Ariel Pink Explores the California Sound With ‘Mature Themes’
Ariel Pink’s Haunted Graffiti acknowledge that they reached “a new place,” commercially speaking, with their 2012 LP Before Today, but they also say that the recording sessions were miserable, bogged down by time constraints and artistic frustration. Fortunately, the process of recording their upcoming album fared differently. “This one was definitely fun,” Pink tells Rolling Stone. “I want to do it again as soon as possible.”
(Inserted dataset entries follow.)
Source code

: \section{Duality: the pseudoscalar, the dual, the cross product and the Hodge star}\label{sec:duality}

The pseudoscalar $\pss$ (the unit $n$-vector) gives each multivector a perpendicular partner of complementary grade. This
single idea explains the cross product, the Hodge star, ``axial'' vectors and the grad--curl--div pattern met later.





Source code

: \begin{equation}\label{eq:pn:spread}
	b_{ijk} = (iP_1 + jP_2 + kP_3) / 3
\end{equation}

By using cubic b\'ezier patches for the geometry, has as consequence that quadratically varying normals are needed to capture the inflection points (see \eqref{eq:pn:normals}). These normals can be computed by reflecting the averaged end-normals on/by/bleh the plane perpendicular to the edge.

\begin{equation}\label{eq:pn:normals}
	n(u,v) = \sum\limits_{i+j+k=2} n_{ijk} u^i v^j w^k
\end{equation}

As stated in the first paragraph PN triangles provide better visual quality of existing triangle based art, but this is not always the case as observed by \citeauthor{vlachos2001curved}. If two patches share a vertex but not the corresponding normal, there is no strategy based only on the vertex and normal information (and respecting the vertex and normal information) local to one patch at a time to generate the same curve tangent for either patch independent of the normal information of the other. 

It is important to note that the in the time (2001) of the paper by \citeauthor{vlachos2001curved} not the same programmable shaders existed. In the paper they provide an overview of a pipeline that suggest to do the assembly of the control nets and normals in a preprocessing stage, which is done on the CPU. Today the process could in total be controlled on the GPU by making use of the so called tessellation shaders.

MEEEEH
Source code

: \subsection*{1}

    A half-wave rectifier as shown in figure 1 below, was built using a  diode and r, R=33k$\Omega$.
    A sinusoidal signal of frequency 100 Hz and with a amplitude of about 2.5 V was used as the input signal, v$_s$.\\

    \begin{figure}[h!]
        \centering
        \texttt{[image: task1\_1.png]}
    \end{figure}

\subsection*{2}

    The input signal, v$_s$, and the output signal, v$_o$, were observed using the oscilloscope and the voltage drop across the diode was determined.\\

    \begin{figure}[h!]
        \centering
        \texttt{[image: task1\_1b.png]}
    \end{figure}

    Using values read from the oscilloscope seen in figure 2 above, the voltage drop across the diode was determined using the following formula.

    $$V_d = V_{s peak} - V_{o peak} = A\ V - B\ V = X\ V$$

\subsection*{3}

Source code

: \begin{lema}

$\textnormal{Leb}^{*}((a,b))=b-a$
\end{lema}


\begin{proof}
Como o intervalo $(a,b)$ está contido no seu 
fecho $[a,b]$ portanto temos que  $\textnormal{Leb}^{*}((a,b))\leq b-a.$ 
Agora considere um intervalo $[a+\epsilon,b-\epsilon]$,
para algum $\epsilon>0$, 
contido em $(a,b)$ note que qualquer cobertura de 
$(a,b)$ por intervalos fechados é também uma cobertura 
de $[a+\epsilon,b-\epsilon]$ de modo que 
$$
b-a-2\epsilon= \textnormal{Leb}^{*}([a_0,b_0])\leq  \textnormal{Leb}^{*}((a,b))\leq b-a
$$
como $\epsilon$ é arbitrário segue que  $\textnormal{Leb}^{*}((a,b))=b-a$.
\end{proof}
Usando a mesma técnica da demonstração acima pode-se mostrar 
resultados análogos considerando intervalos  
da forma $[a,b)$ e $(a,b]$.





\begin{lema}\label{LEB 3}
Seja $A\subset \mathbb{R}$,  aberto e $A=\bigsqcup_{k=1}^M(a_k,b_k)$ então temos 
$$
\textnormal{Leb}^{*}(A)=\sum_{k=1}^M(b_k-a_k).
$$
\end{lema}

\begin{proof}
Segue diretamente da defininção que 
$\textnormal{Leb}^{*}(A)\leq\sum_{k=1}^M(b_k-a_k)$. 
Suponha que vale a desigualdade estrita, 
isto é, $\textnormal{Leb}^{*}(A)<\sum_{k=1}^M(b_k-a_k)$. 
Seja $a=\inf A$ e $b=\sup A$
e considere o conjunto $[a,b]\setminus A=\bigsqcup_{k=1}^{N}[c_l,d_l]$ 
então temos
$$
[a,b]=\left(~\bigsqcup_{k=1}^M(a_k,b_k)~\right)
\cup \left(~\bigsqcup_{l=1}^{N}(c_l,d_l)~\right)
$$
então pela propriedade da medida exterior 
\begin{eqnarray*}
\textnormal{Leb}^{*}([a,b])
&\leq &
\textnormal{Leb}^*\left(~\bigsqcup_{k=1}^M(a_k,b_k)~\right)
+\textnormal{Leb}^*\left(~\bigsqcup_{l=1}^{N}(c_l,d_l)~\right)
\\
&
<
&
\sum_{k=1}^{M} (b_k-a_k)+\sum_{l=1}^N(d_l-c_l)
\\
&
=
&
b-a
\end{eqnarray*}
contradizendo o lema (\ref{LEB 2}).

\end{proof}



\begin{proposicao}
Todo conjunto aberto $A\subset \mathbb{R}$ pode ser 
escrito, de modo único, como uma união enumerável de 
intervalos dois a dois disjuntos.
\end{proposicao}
For Mature Themes, due on August 21st, Pink and his band spent six months writing and recording in a rented-out studio in downtown Los Angeles. Unlike the sessions for Before Today, there were virtually no pressures on the songwriting. “We had time to develop things without the clock rolling,” the singer explains of the sessions, which found the band reuniting with producer and onetime Haunted Graffiti member Cole M. Greif-Neill. “It was a much more home-like atmosphere all around.” The new album also gave Pink, 33, the opportunity to pen some overdue new material. “It’d been about five years since I’d really had an opportunity to sit down and develop things, which is something that has been bothering me,” he says. “That’s the opportunity I got with this record.”
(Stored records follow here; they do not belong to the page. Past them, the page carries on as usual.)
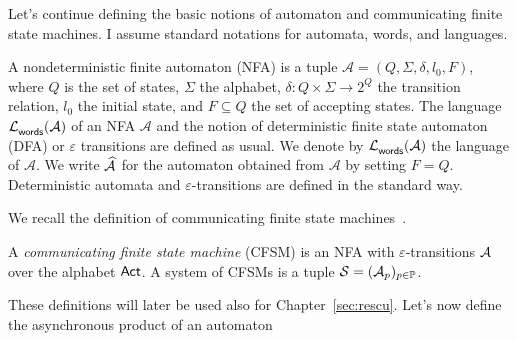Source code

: Let's continue defining the basic notions of
automaton and communicating finite state machines.
I assume standard notations for automata, words, and languages. 
\begin{definition}[NFA]
    A nondeterministic finite automaton (NFA) is a tuple 
    $\mathcal A = (Q, \Sigma, \delta, l_0, F)$, where $Q$ is the set of states, 
    $\Sigma$ the alphabet, $\delta : Q \times \Sigma \to 2^Q$ the transition relation, 
    $l_0$ the initial state, and $F \subseteq Q$ the set of accepting states. 
    The language $\mathcal{L}_{\mathsf{words}}^{}(\mathcal A)$ of an NFA $\mathcal A$ and the notion of deterministic
    finite state automaton (DFA) or $\varepsilon$ transitions are defined as usual.
    We denote by $\mathcal{L}_{\mathsf{words}}^{}(\mathcal A)$ the language of $\mathcal A$. 
    We write $\widehat{\mathcal A}{}$ for the automaton obtained from $\mathcal A$ by setting $F=Q$.
    Deterministic automata and $\varepsilon$-transitions are defined in the standard way.  
\end{definition}

We recall the definition of communicating finite state machines~\cite{BrandZafiropulo}.

\begin{definition}[CFSM] \label{def:cfsm}
    A \emph{communicating finite state machine} (CFSM) is an NFA with 
    $\varepsilon$-transitions $\mathcal{A}$ over the alphabet $\mathsf{Act}$.  
    A system of CFSMs is a tuple $\mathcal{S} = (\mathcal{A}_p)_{p \in \mathbb{P}}$.
\end{definition}

These definitions will later be used also for Chapter~\ref{sec:rescu}.
Let's now define the asynchronous product of an automaton

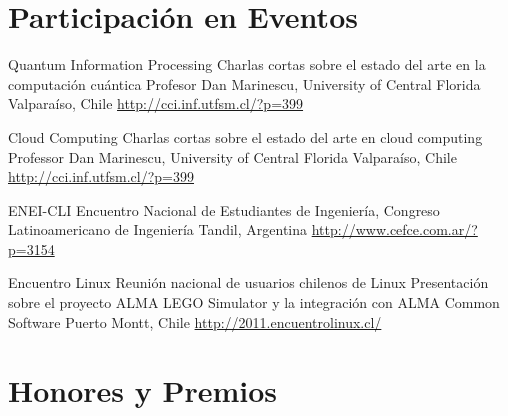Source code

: \documentclass[11pt,a4paper]{moderncv}
\begin{document}
\section{Participación en Eventos}

        {Quantum Information Processing}
        {Charlas cortas sobre el estado del arte en la computación cuántica}
        {Profesor Dan Marinescu, University of Central Florida}
        {Valparaíso, Chile}
        {\url{http://cci.inf.utfsm.cl/?p=399}}
        
        {Cloud Computing}
        {Charlas cortas sobre el estado del arte en cloud computing}
        {Professor Dan Marinescu, University of Central Florida}
        {Valparaíso, Chile}
        {\url{http://cci.inf.utfsm.cl/?p=399}}

        {ENEI-CLI}
        {Encuentro Nacional de Estudiantes de Ingeniería, Congreso Latinoamericano de Ingeniería}{}
        {Tandil, Argentina}
        {\url{http://www.cefce.com.ar/?p=3154}}

        {Encuentro Linux}
        {Reunión nacional de usuarios chilenos de Linux}
        {Presentación sobre el proyecto ALMA LEGO Simulator y la integración con ALMA Common Software}
        {Puerto Montt, Chile}
        {\url{http://2011.encuentrolinux.cl/}}
        
\section{Honores y Premios}

\end{document}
The upbeat attitude of the sessions is reflected in the album, which begins with “Kinski Assassin,” a rollicking rollercoaster that Pink says is “supposed to have that kind of Question Mark and the Mysterians thing going on,” and is underpinned by a Doors-toasting Hammond organ melodic through-line. “There’s a whole lot of Ray Manzarek all over the fuckin’ album, all over my stuff,” Pink says. “I do get credit for having a California sound to my music, but I don’t think people really know what that means – they think the Beach Boys. I’m thinking more like Sunset Strip in the 1960s and stuff like that. I have a strong impulse to protect history and time and the lineage of events.”
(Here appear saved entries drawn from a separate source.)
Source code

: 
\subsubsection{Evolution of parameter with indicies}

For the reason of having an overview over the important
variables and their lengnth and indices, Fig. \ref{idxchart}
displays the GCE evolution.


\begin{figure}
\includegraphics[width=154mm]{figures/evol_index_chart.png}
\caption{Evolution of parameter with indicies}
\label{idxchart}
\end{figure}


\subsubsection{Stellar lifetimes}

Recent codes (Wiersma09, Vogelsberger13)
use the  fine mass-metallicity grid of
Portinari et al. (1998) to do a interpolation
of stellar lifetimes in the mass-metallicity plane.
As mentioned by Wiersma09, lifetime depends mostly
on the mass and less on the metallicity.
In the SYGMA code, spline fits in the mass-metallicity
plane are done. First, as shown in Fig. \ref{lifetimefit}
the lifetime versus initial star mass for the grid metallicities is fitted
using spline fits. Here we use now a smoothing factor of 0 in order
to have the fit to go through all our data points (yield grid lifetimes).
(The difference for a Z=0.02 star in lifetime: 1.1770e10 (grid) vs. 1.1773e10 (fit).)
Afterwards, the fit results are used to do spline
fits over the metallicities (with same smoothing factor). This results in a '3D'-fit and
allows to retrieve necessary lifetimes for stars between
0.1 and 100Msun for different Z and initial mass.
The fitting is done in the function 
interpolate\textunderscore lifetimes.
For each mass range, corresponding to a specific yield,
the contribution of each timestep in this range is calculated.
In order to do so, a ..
The band nods to that history on their lead single “Baby,” a pristine cover of Donnie and Joe Emerson’s 1979 R&B hit that Pink recorded as a duet with DāM-Funk. The Emerson Brothers’ Seattle indie label, Light in the Attic, approached Pink about covering the tune after he contributed to the liner notes for a reissue of the group’s 1979 album, Dreamin’ Wild. “We just basically made an afternoon of it,” he says of the session with DāM-Funk, a close friend. “It was really so casual and so easy to do that it was great. We just beautifully abided by people’s requests in that case. I love it when other people can come up with ideas and tell me what to do.”
Pink and his band will kick off a string of North American shows with a set in Austin on September 7th. The tour is a shot at redemption for Pink; over the past decade, he’s gotten a reputation as a bristly performer and has complained at length about touring. “I get to live my down my reputation for being cantankerous if I slowly evolve towards being a really good live show,” he explains. “But it’s about time Wikipedia took down any quote from 2004 or 2005 about whatever I said about [hating touring]. It’s not valid at all anymore. It’s not even a necessary evil, it’s a pleasure.”